すでに挙げたわずかな例に示唆されているように,今日のエホバの証人はこの型に当てはまっているでしょうか。無数にある宗派や宗教のうちどれが本来のクリスチャンの兄弟関係を備えているかを識別する導きとして左の欄のわくの中をご覧になってください。そこには,その兄弟関係の基本的な原則が幾つか挙げられています。聖書の記述に適合するのはどれであるか,ご自分で確かめてみてください。
他の人々の述べている事柄
イエスが述べたように,エホバの証人を中傷する人は少なくありませんが,中傷する人ばかりだというわけではありません。

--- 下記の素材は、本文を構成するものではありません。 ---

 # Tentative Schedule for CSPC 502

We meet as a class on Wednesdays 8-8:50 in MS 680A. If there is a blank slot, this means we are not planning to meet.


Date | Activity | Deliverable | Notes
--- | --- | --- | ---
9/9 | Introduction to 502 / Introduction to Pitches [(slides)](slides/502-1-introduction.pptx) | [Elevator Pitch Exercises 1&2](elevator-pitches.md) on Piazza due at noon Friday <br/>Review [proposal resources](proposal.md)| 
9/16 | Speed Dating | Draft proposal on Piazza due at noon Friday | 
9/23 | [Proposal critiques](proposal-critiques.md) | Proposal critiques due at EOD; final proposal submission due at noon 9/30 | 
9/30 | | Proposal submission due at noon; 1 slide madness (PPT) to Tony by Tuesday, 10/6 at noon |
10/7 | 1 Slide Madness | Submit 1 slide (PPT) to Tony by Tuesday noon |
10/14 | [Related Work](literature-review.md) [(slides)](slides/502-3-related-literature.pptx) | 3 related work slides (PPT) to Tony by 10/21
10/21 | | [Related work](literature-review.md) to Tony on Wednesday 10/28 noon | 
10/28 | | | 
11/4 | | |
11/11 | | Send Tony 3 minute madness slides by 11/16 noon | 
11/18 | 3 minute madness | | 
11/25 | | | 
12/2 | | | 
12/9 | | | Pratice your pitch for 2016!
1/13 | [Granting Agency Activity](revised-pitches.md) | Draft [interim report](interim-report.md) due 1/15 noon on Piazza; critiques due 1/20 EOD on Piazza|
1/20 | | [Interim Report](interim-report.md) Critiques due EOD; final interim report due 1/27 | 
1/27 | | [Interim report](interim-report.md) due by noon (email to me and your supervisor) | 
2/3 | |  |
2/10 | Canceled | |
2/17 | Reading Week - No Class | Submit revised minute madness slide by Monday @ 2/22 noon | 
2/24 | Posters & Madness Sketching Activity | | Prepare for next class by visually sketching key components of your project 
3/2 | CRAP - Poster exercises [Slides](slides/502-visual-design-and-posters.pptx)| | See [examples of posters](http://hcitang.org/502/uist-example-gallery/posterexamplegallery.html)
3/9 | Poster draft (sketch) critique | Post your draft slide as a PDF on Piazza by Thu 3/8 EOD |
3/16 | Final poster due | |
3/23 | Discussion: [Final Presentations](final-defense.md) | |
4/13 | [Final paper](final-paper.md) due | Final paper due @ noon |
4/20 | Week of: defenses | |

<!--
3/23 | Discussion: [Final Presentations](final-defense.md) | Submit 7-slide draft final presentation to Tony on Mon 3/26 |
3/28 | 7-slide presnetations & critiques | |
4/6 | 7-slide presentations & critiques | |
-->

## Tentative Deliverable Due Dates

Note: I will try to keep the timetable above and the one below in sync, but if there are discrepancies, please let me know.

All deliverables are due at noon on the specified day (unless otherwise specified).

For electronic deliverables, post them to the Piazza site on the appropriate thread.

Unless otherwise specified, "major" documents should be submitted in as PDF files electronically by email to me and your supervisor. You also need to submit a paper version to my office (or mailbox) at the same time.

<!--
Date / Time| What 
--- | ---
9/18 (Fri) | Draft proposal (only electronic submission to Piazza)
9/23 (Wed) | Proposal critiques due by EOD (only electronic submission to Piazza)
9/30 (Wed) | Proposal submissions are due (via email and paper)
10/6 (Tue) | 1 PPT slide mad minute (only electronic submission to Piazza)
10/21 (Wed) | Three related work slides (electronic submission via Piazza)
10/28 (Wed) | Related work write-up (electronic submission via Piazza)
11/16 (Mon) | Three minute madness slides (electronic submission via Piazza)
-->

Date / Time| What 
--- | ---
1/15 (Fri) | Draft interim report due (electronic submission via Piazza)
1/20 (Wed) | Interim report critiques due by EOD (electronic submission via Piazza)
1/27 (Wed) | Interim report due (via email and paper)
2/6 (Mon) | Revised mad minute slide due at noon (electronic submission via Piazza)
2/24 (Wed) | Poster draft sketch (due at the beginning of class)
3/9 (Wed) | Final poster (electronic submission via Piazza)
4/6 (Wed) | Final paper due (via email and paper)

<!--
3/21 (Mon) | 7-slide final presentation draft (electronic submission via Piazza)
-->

エホバの証人ではない人々の目を通してこれらのクリスチャンたちを見てみることにしましょう。
モザンビークで,エホバの証人はその政治的に中立な立場のゆえに激しい迫害に遭ってきました。しかし,カトリックの一修道女はカトリック系のポルトガルの出版物に次のように書いています。「現在[1978年]のところ,マラウィとモザンビークのエホバの証人2万5,000人が共に,[モザンビーク]に設営された“グラック”と呼ばれる再教育のための新しい[強制]収容所に収容されているのである。……証人たちは称賛に値する。……私たちすべてが,正にエホバの証人がしているように,どんな犠牲を払おうとどんな理由があろうと,二度と武器を取りあげないと固く決意する朝を迎えるなら,世界はどんなに違ってくることだろう」。
アフリカのエホバの証人の全般的な振舞いについて,ロンドンのデーリー・テレグラフ紙は次のように伝えています。「エホバの証人はアフリカ全土で,自分たちが高い道徳律を守る,品位と秩序のある市民であることを示してきた。……アフリカ社会の特徴である乱交や一夫多妻など,証人たちの間では全く考えられないことである。同派は,倹約,時間厳守,正直,従順の習慣を人々に植え付けている」。
英国のオックスフォード大学の教授,ブライアン・ウィルソンは日本のエホバの証人の「最近の急激な増加」について研究し,次のように書いています。「証人たちは,結婚関係,道徳上の問題,子供の教育,その他の日常的な問題について……広範にわたる実際的な助言を与えている」。ウィルソンはそうした日本人の多くに,エホバの証人のどこに引かれたかを尋ねました。それに対する答えには次のようなものがありました。「証人たちの親切な態度」。「宗教特有の形式尊重主義的なにおいや誇示するようなところがない」。「これほど柔和な人がいることを知って驚いた」。「その組織の一致に感銘を受けた」。「エホバの証人の間に見られる愛と温かさ」。
スペインでは,オハ・デル・ルネス・デ・ヒホンという出版物の一記者が1万人以上のエホバの証人が集まったヒホン市での大会について次のように伝えました。「エホバの証人はその市民としての立派な行動によって私に感銘を与えた。……もしヒホン市全体がエホバの証人の信仰に改宗するなら,ヒホン市は世界で最も清潔で,最もきちんとした都市になろう」。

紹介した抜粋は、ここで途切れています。